Exercise instructions =
The answer must be the full listing, written out exactly.

Data to process =
═══
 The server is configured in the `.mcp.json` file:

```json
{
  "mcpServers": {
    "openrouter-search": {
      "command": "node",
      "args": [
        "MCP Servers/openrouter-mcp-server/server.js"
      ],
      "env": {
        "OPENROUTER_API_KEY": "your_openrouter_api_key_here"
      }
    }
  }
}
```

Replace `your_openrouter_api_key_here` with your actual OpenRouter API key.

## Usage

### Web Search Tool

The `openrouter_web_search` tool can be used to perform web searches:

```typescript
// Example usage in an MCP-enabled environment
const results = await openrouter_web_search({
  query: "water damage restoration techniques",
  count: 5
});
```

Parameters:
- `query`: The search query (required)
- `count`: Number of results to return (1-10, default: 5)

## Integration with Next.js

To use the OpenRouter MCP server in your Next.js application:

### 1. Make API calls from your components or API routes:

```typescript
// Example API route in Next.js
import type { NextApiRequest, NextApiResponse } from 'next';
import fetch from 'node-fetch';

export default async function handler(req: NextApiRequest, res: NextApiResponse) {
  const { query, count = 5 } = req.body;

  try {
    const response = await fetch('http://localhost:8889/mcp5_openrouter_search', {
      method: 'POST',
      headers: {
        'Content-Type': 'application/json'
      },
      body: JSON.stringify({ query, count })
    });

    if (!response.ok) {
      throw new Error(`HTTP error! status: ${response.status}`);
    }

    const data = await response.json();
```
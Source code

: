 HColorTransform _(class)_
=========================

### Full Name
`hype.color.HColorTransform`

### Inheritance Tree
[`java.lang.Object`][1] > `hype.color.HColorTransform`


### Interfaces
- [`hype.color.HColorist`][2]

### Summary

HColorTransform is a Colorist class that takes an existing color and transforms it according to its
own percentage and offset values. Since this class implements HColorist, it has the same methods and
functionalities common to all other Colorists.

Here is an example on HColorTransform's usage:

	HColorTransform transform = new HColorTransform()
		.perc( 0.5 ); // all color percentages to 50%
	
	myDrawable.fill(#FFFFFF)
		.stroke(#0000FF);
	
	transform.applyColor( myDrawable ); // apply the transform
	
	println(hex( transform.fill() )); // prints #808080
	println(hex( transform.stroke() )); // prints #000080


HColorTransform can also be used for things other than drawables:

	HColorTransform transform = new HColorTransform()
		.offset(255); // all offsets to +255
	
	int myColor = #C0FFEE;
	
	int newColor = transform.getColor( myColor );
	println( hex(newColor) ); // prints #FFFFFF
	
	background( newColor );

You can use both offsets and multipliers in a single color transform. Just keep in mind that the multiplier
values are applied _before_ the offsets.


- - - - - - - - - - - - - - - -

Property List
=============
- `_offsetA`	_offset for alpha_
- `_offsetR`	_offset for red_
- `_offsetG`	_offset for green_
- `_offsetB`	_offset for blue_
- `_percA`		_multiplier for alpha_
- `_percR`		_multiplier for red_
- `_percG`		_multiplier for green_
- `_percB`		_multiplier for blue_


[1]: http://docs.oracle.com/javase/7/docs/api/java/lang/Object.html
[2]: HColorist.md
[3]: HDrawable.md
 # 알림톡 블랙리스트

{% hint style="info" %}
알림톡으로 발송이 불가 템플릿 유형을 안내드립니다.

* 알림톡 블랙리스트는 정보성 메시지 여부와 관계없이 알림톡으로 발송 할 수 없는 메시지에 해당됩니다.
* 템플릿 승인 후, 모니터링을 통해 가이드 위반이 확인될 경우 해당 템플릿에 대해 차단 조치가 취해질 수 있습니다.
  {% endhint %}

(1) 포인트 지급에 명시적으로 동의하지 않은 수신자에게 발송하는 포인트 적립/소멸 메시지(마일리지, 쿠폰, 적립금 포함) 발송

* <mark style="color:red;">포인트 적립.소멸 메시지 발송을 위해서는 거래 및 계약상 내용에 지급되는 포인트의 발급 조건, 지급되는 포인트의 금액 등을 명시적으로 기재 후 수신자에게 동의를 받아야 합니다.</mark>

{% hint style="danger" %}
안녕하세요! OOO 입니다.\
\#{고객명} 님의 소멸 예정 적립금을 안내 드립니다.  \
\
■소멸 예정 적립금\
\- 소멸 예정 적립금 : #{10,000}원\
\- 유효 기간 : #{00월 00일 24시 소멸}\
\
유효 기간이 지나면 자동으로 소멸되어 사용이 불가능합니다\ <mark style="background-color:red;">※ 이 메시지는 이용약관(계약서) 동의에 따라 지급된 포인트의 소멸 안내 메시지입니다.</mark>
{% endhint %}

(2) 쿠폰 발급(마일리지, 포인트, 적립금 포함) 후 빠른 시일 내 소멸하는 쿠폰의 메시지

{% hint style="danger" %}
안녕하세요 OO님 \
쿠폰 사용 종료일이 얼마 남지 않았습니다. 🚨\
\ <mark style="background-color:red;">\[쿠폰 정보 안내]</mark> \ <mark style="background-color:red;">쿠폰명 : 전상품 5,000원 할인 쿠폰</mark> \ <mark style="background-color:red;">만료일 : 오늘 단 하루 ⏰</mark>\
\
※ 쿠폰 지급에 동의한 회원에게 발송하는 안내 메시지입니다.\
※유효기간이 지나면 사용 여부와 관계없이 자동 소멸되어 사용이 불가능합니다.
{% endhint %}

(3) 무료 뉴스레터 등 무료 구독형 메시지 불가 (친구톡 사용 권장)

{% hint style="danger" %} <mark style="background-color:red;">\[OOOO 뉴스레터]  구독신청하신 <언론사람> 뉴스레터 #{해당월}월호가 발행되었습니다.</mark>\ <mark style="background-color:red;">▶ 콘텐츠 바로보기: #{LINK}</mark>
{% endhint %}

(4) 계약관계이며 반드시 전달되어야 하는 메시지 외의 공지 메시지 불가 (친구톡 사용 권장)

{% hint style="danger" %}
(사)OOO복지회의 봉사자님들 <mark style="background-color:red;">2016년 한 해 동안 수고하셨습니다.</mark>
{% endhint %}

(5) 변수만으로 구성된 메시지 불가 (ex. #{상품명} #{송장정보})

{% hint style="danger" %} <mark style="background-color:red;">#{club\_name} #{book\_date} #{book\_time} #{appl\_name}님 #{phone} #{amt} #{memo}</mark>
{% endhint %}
═══
Written answer =
 The server is configured in the `.mcp.json` file:

```json
{
  "mcpServers": {
    "openrouter-search": {
      "command": "node",
      "args": [
        "MCP Servers/openrouter-mcp-server/server.js"
      ],
      "env": {
        "OPENROUTER_API_KEY": "your_openrouter_api_key_here"
      }
    }
  }
}
```

Replace `your_openrouter_api_key_here` with your actual OpenRouter API key.

## Usage

### Web Search Tool

The `openrouter_web_search` tool can be used to perform web searches:

```typescript
// Example usage in an MCP-enabled environment
const results = await openrouter_web_search({
  query: "water damage restoration techniques",
  count: 5
});
```

Parameters:
- `query`: The search query (required)
- `count`: Number of results to return (1-10, default: 5)

## Integration with Next.js

To use the OpenRouter MCP server in your Next.js application:

### 1. Make API calls from your components or API routes:

```typescript
// Example API route in Next.js
import type { NextApiRequest, NextApiResponse } from 'next';
import fetch from 'node-fetch';

export default async function handler(req: NextApiRequest, res: NextApiResponse) {
  const { query, count = 5 } = req.body;

  try {
    const response = await fetch('http://localhost:8889/mcp5_openrouter_search', {
      method: 'POST',
      headers: {
        'Content-Type': 'application/json'
      },
      body: JSON.stringify({ query, count })
    });

    if (!response.ok) {
      throw new Error(`HTTP error! status: ${response.status}`);
    }

    const data = await response.json();
```
Source code

: HColorTransform _(class)_
=========================

### Full Name
`hype.color.HColorTransform`

### Inheritance Tree
[`java.lang.Object`][1] > `hype.color.HColorTransform`


### Interfaces
- [`hype.color.HColorist`][2]

### Summary

HColorTransform is a Colorist class that takes an existing color and transforms it according to its
own percentage and offset values. Since this class implements HColorist, it has the same methods and
functionalities common to all other Colorists.

Here is an example on HColorTransform's usage:

	HColorTransform transform = new HColorTransform()
		.perc( 0.5 ); // all color percentages to 50%
	
	myDrawable.fill(#FFFFFF)
		.stroke(#0000FF);
	
	transform.applyColor( myDrawable ); // apply the transform
	
	println(hex( transform.fill() )); // prints #808080
	println(hex( transform.stroke() )); // prints #000080


HColorTransform can also be used for things other than drawables:

	HColorTransform transform = new HColorTransform()
		.offset(255); // all offsets to +255
	
	int myColor = #C0FFEE;
	
	int newColor = transform.getColor( myColor );
	println( hex(newColor) ); // prints #FFFFFF
	
	background( newColor );

You can use both offsets and multipliers in a single color transform. Just keep in mind that the multiplier
values are applied _before_ the offsets.


- - - - - - - - - - - - - - - -

Property List
=============
- `_offsetA`	_offset for alpha_
- `_offsetR`	_offset for red_
- `_offsetG`	_offset for green_
- `_offsetB`	_offset for blue_
- `_percA`		_multiplier for alpha_
- `_percR`		_multiplier for red_
- `_percG`		_multiplier for green_
- `_percB`		_multiplier for blue_


[1]: http://docs.oracle.com/javase/7/docs/api/java/lang/Object.html
[2]: HColorist.md
[3]: HDrawable.md
 # 알림톡 블랙리스트

{% hint style="info" %}
알림톡으로 발송이 불가 템플릿 유형을 안내드립니다.

* 알림톡 블랙리스트는 정보성 메시지 여부와 관계없이 알림톡으로 발송 할 수 없는 메시지에 해당됩니다.
* 템플릿 승인 후, 모니터링을 통해 가이드 위반이 확인될 경우 해당 템플릿에 대해 차단 조치가 취해질 수 있습니다.
  {% endhint %}

(1) 포인트 지급에 명시적으로 동의하지 않은 수신자에게 발송하는 포인트 적립/소멸 메시지(마일리지, 쿠폰, 적립금 포함) 발송

* <mark style="color:red;">포인트 적립.소멸 메시지 발송을 위해서는 거래 및 계약상 내용에 지급되는 포인트의 발급 조건, 지급되는 포인트의 금액 등을 명시적으로 기재 후 수신자에게 동의를 받아야 합니다.</mark>

{% hint style="danger" %}
안녕하세요! OOO 입니다.\
\#{고객명} 님의 소멸 예정 적립금을 안내 드립니다.  \
\
■소멸 예정 적립금\
\- 소멸 예정 적립금 : #{10,000}원\
\- 유효 기간 : #{00월 00일 24시 소멸}\
\
유효 기간이 지나면 자동으로 소멸되어 사용이 불가능합니다\ <mark style="background-color:red;">※ 이 메시지는 이용약관(계약서) 동의에 따라 지급된 포인트의 소멸 안내 메시지입니다.</mark>
{% endhint %}

(2) 쿠폰 발급(마일리지, 포인트, 적립금 포함) 후 빠른 시일 내 소멸하는 쿠폰의 메시지

{% hint style="danger" %}
안녕하세요 OO님 \
쿠폰 사용 종료일이 얼마 남지 않았습니다. 🚨\
\ <mark style="background-color:red;">\[쿠폰 정보 안내]</mark> \ <mark style="background-color:red;">쿠폰명 : 전상품 5,000원 할인 쿠폰</mark> \ <mark style="background-color:red;">만료일 : 오늘 단 하루 ⏰</mark>\
\
※ 쿠폰 지급에 동의한 회원에게 발송하는 안내 메시지입니다.\
※유효기간이 지나면 사용 여부와 관계없이 자동 소멸되어 사용이 불가능합니다.
{% endhint %}

(3) 무료 뉴스레터 등 무료 구독형 메시지 불가 (친구톡 사용 권장)

{% hint style="danger" %} <mark style="background-color:red;">\[OOOO 뉴스레터]  구독신청하신 <언론사람> 뉴스레터 #{해당월}월호가 발행되었습니다.</mark>\ <mark style="background-color:red;">▶ 콘텐츠 바로보기: #{LINK}</mark>
{% endhint %}

(4) 계약관계이며 반드시 전달되어야 하는 메시지 외의 공지 메시지 불가 (친구톡 사용 권장)

{% hint style="danger" %}
(사)OOO복지회의 봉사자님들 <mark style="background-color:red;">2016년 한 해 동안 수고하셨습니다.</mark>
{% endhint %}

(5) 변수만으로 구성된 메시지 불가 (ex. #{상품명} #{송장정보})

{% hint style="danger" %} <mark style="background-color:red;">#{club\_name} #{book\_date} #{book\_time} #{appl\_name}님 #{phone} #{amt} #{memo}</mark>
{% endhint %}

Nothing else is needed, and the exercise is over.